(Plain-text document sources)
"""

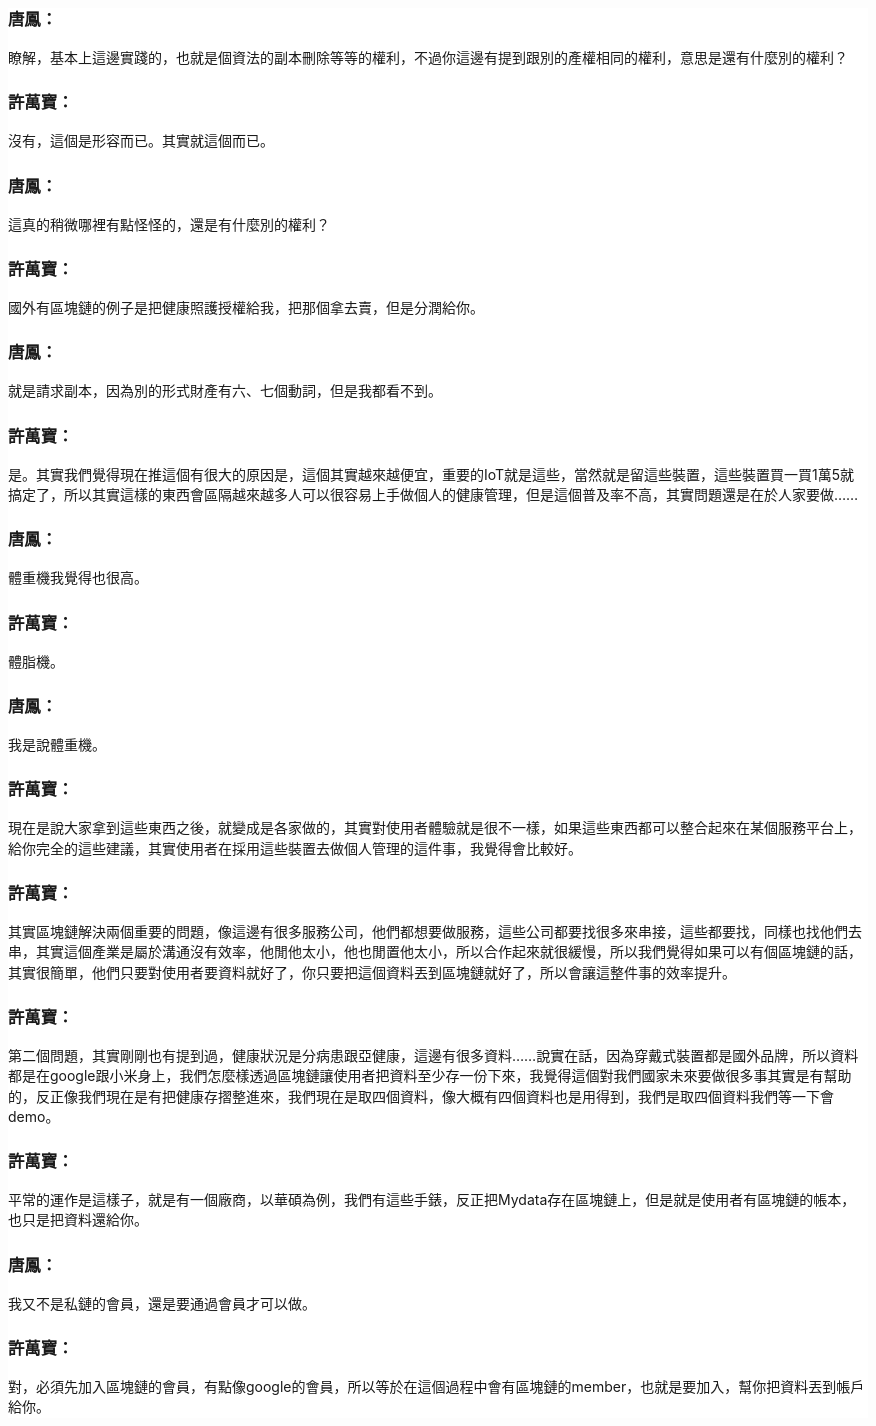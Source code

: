 ### 唐鳳：
瞭解，基本上這邊實踐的，也就是個資法的副本刪除等等的權利，不過你這邊有提到跟別的產權相同的權利，意思是還有什麼別的權利？

### 許萬寶：
沒有，這個是形容而已。其實就這個而已。

### 唐鳳：
這真的稍微哪裡有點怪怪的，還是有什麼別的權利？

### 許萬寶：
國外有區塊鏈的例子是把健康照護授權給我，把那個拿去賣，但是分潤給你。

### 唐鳳：
就是請求副本，因為別的形式財產有六、七個動詞，但是我都看不到。

### 許萬寶：
是。其實我們覺得現在推這個有很大的原因是，這個其實越來越便宜，重要的IoT就是這些，當然就是留這些裝置，這些裝置買一買1萬5就搞定了，所以其實這樣的東西會區隔越來越多人可以很容易上手做個人的健康管理，但是這個普及率不高，其實問題還是在於人家要做……

### 唐鳳：
體重機我覺得也很高。

### 許萬寶：
體脂機。

### 唐鳳：
我是說體重機。

### 許萬寶：
現在是說大家拿到這些東西之後，就變成是各家做的，其實對使用者體驗就是很不一樣，如果這些東西都可以整合起來在某個服務平台上，給你完全的這些建議，其實使用者在採用這些裝置去做個人管理的這件事，我覺得會比較好。

### 許萬寶：
其實區塊鏈解決兩個重要的問題，像這邊有很多服務公司，他們都想要做服務，這些公司都要找很多來串接，這些都要找，同樣也找他們去串，其實這個產業是屬於溝通沒有效率，他閒他太小，他也閒置他太小，所以合作起來就很緩慢，所以我們覺得如果可以有個區塊鏈的話，其實很簡單，他們只要對使用者要資料就好了，你只要把這個資料丟到區塊鏈就好了，所以會讓這整件事的效率提升。

### 許萬寶：
第二個問題，其實剛剛也有提到過，健康狀況是分病患跟亞健康，這邊有很多資料……說實在話，因為穿戴式裝置都是國外品牌，所以資料都是在google跟小米身上，我們怎麼樣透過區塊鏈讓使用者把資料至少存一份下來，我覺得這個對我們國家未來要做很多事其實是有幫助的，反正像我們現在是有把健康存摺整進來，我們現在是取四個資料，像大概有四個資料也是用得到，我們是取四個資料我們等一下會demo。

### 許萬寶：
平常的運作是這樣子，就是有一個廠商，以華碩為例，我們有這些手錶，反正把Mydata存在區塊鏈上，但是就是使用者有區塊鏈的帳本，也只是把資料還給你。

### 唐鳳：
我又不是私鏈的會員，還是要通過會員才可以做。

### 許萬寶：
對，必須先加入區塊鏈的會員，有點像google的會員，所以等於在這個過程中會有區塊鏈的member，也就是要加入，幫你把資料丟到帳戶給你。
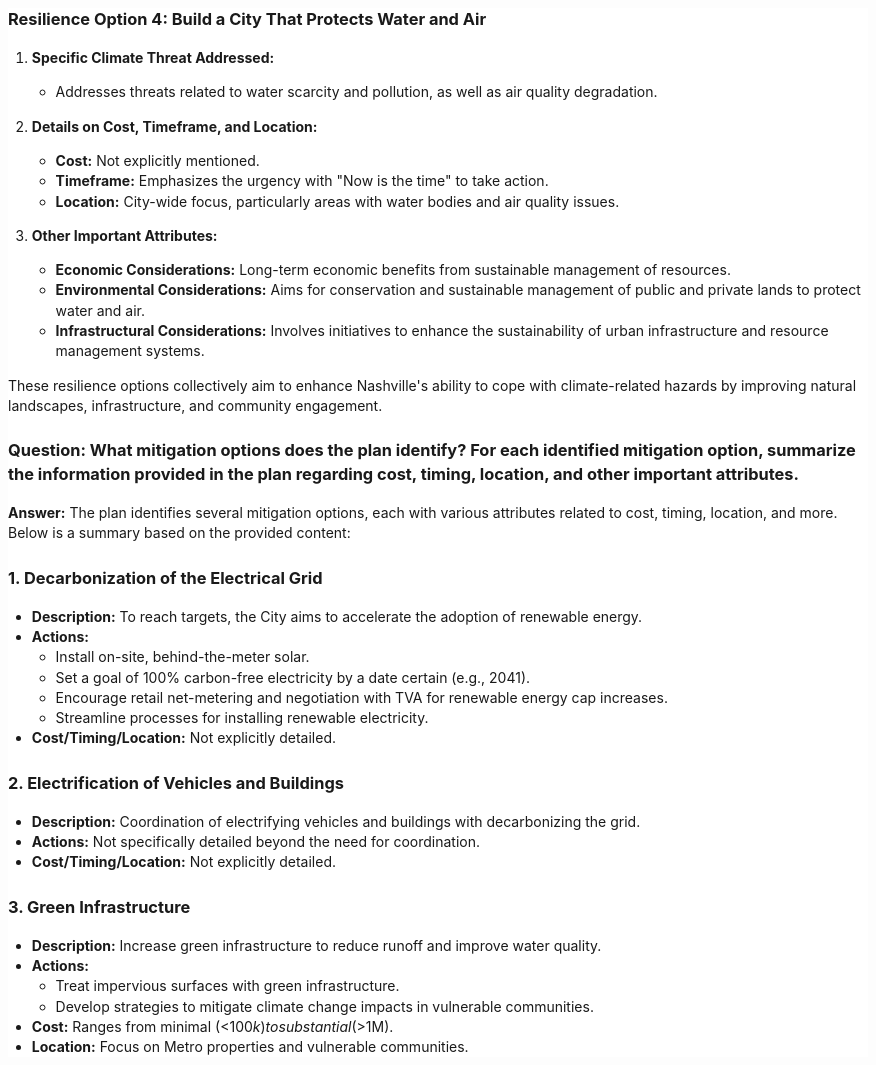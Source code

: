 ### **Resilience Option 4: Build a City That Protects Water and Air**

1. **Specific Climate Threat Addressed:**
   - Addresses threats related to water scarcity and pollution, as well as air quality degradation.

2. **Details on Cost, Timeframe, and Location:**
   - **Cost:** Not explicitly mentioned.
   - **Timeframe:** Emphasizes the urgency with "Now is the time" to take action.
   - **Location:** City-wide focus, particularly areas with water bodies and air quality issues.

3. **Other Important Attributes:**
   - **Economic Considerations:** Long-term economic benefits from sustainable management of resources.
   - **Environmental Considerations:** Aims for conservation and sustainable management of public and private lands to protect water and air.
   - **Infrastructural Considerations:** Involves initiatives to enhance the sustainability of urban infrastructure and resource management systems.

These resilience options collectively aim to enhance Nashville's ability to cope with climate-related hazards by improving natural landscapes, infrastructure, and community engagement.

### Question: What mitigation options does the plan identify? For each identified mitigation option, summarize the information provided in the plan regarding cost, timing, location, and other important attributes.
**Answer:**
The plan identifies several mitigation options, each with various attributes related to cost, timing, location, and more. Below is a summary based on the provided content:

### **1. Decarbonization of the Electrical Grid**
- **Description:** To reach targets, the City aims to accelerate the adoption of renewable energy.
- **Actions:**
  - Install on-site, behind-the-meter solar.
  - Set a goal of 100% carbon-free electricity by a date certain (e.g., 2041).
  - Encourage retail net-metering and negotiation with TVA for renewable energy cap increases.
  - Streamline processes for installing renewable electricity.
- **Cost/Timing/Location:** Not explicitly detailed.

### **2. Electrification of Vehicles and Buildings**
- **Description:** Coordination of electrifying vehicles and buildings with decarbonizing the grid.
- **Actions:** Not specifically detailed beyond the need for coordination.
- **Cost/Timing/Location:** Not explicitly detailed.

### **3. Green Infrastructure**
- **Description:** Increase green infrastructure to reduce runoff and improve water quality.
- **Actions:**
  - Treat impervious surfaces with green infrastructure.
  - Develop strategies to mitigate climate change impacts in vulnerable communities.
- **Cost:** Ranges from minimal (<$100k) to substantial (>$1M).
- **Location:** Focus on Metro properties and vulnerable communities.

"""

## WORK REQUIRED
Using the entries above, give again exactly the lines from the line holding "- **Economic Considerations:**" through the line holding "- Set a goal". Include both end lines and nothing else.

## EXERCISE OUTPUT
   - **Economic Considerations:** Long-term economic benefits from sustainable management of resources.
   - **Environmental Considerations:** Aims for conservation and sustainable management of public and private lands to protect water and air.
   - **Infrastructural Considerations:** Involves initiatives to enhance the sustainability of urban infrastructure and resource management systems.

These resilience options collectively aim to enhance Nashville's ability to cope with climate-related hazards by improving natural landscapes, infrastructure, and community engagement.

### Question: What mitigation options does the plan identify? For each identified mitigation option, summarize the information provided in the plan regarding cost, timing, location, and other important attributes.
**Answer:**
The plan identifies several mitigation options, each with various attributes related to cost, timing, location, and more. Below is a summary based on the provided content:

### **1. Decarbonization of the Electrical Grid**
- **Description:** To reach targets, the City aims to accelerate the adoption of renewable energy.
- **Actions:**
  - Install on-site, behind-the-meter solar.
  - Set a goal of 100% carbon-free electricity by a date certain (e.g., 2041).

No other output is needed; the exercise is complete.